BACKGROUND OF THE INVENTION 1. Field of the Invention [0001] The present invention relates to a method for manufacturing a nano-emulsion natural cosmetic composition containing a moringa extract,

To a nanoemulsion natural cosmetic composition comprising a moringa extract.

As the age increases, skin aging occurs, such as wrinkles, loss of elasticity, and skin aging associated with age.

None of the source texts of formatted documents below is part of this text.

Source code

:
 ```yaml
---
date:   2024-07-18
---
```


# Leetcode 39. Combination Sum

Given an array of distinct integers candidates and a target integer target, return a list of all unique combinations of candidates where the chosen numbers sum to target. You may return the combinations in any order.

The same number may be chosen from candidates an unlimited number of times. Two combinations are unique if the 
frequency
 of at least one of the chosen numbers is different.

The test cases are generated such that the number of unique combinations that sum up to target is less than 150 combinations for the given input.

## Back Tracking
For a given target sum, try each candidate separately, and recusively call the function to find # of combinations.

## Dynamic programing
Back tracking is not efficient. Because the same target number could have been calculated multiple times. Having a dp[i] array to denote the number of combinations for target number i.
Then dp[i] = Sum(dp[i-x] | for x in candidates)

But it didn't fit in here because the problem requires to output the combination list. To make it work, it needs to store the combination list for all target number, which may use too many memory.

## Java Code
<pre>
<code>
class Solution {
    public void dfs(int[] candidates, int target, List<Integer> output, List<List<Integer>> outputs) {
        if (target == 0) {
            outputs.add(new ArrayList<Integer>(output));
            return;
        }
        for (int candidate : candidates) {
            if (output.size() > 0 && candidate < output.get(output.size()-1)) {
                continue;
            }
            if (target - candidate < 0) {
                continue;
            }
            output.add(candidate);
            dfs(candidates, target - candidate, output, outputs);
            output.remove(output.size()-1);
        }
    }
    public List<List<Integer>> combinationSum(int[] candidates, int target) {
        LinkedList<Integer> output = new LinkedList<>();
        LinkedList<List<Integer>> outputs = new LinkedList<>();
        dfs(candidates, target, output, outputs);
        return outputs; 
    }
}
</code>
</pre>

Aging may occur even if the metabolism of fibroblasts is not smooth due to external harmful environment. Fibroblasts are present in the dermal layer of the skin and produce collagen in extracellular epilepsy. Collagen is an important protein that accounts for 30% of the total weight of bioproteins and has a solid triple helix structure. The main functions are known to be mechanical durability of the skin, resistance of connective tissues and support of cell adhesion. Such collagen is reduced in the function of fibroblasts due to aging and photoaging induced by ultraviolet irradiation, and the amount of collagen is reduced, and collagenase activity, which degrades collagen, promotes collagen reduction. It is generally known that at 80 years of age, the thickness of the skin is reduced by about 65% compared with that of 20 years old, and this phenomenon is known to be closely related to the formation of the wrinkles of the skin.

In the dermis of the skin there is elastin present in the connective tissue with collagen. Elastin has the same elasticity as rubber elasticity and is involved in the flexibility and stretchability of the tissue. Such elastin is known to play an important role in skin elasticity and prevention of wrinkles.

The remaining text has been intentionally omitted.